_WORK REQUIRED_
Below are the entries. Transcribe exactly the lines from the one with "3. Try to sign" through the one with "4. Try to sign", ends included, and leave out all others.

(Stored dataset items)
◇ ◇ ◇ ◇ ◇ ◇ ◇
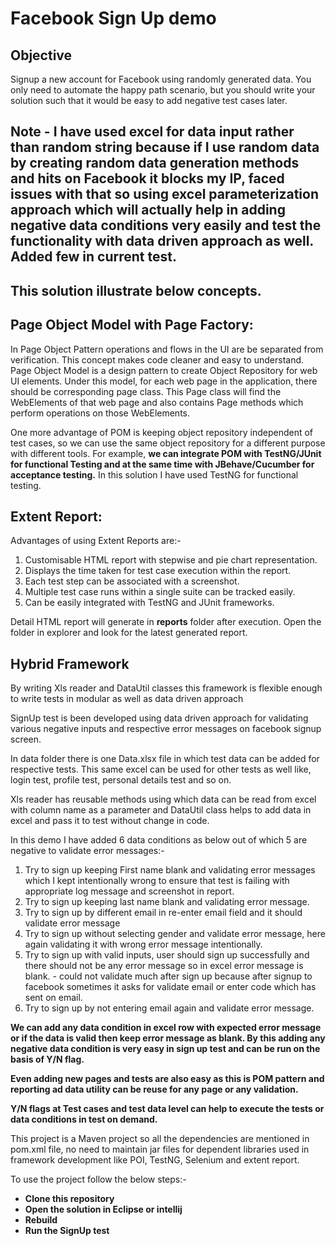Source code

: Facebook Sign Up demo
===========================================================================================

## Objective

Signup a new account for Facebook using randomly generated data. You only need to automate the happy path scenario, but you should write your solution such that it would be easy to add negative test cases later.

## Note - I have used excel for data input rather than random string because if I use random data by creating random data generation methods and hits on Facebook it blocks my IP, faced issues with that so using excel parameterization approach which will actually help in adding negative data conditions very easily and test the functionality with data driven approach as well. Added few in current test.

## This solution illustrate below concepts.

## Page Object Model with Page Factory:

In Page Object Pattern operations and flows in the UI are be separated from verification. This concept makes code cleaner and easy to understand. Page Object Model is a design pattern to create Object Repository for web UI elements. Under this model, for each web page in the application, there should be corresponding page class. This Page class will find the WebElements of that web page and also contains Page methods which perform operations on those WebElements.

One more advantage of POM is keeping object repository independent of test cases, so we can use the same object repository for a different purpose with different tools. For example, **we can integrate POM with TestNG/JUnit for functional Testing and at the same time with JBehave/Cucumber for acceptance testing.**
In this solution I have used TestNG for functional testing.

## Extent Report:
Advantages of using Extent Reports are:-
1. Customisable HTML report with stepwise and pie chart representation.
2. Displays the time taken for test case execution within the report.
3. Each test step can be associated with a screenshot.
4. Multiple test case runs within a single suite can be tracked easily.
5. Can be easily integrated with TestNG and JUnit frameworks.

Detail HTML report will generate in **reports** folder after execution. Open the folder in explorer and look for the latest generated report.

## Hybrid Framework

By writing Xls reader and DataUtil classes this framework is flexible enough to write tests in modular as well as data driven approach

SignUp test is been developed using data driven approach for validating various negative inputs and respective error messages on facebook signup screen.

In data folder there is one Data.xlsx file in which test data can be added for respective tests. This same excel can be used for other tests as well like, login test, profile test, personal details test and so on.

Xls reader has reusable methods using which data can be read from excel with column name as a parameter and DataUtil class helps to add data in excel and pass it to test without change in code.

In this demo I have added 6 data conditions as below out of which 5 are negative to validate error messages:-

1. Try to sign up keeping First name blank and validating error messages which I kept intentionally wrong to ensure that test is failing with appropriate log message and screenshot in report. 
2. Try to sign up keeping last name blank and validating error message.
3. Try to sign up by different email in re-enter email field and it should validate error message
4. Try to sign up without selecting gender and validate error message, here again validating it with wrong error message intentionally.
5. Try to sign up with valid inputs, user should sign up successfully and there should not be any error message so in excel error message is blank. - could not validate much after sign up because after signup to facebook sometimes it asks for validate email or enter code which has sent on email.
6. Try to sign up by not entering email again and validate error message.

**We can add any data condition in excel row with expected error message or if the data is valid then keep error message as blank. By this adding any negative data condition is very easy in sign up test and can be run on the basis of Y/N flag.**

**Even adding new pages and tests are also easy as this is POM pattern and reporting ad data utility can be reuse for any page or any validation.**

**Y/N flags at Test cases and test data level can help to execute the tests or data conditions in test on demand.**

This project is a Maven project so all the dependencies are mentioned in pom.xml file, no need to maintain jar files for dependent libraries used in framework development like POI, TestNG, Selenium and extent report.

To use the project follow the below steps:-

- **Clone this repository**
- **Open the solution in Eclipse or intellij**
- **Rebuild**
- **Run the SignUp test**
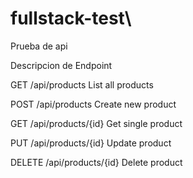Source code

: # fullstack-test\

Prueba de api

Descripcion de Endpoint

GET	/api/products	List all products

POST	/api/products	Create new product

GET	/api/products/{id}	Get single product

PUT	/api/products/{id}	Update product

DELETE	/api/products/{id}	Delete product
◇ ◇ ◇ ◇ ◇ ◇ ◇
_EXERCISE ANSWER_
3. Try to sign up by different email in re-enter email field and it should validate error message
4. Try to sign up without selecting gender and validate error message, here again validating it with wrong error message intentionally.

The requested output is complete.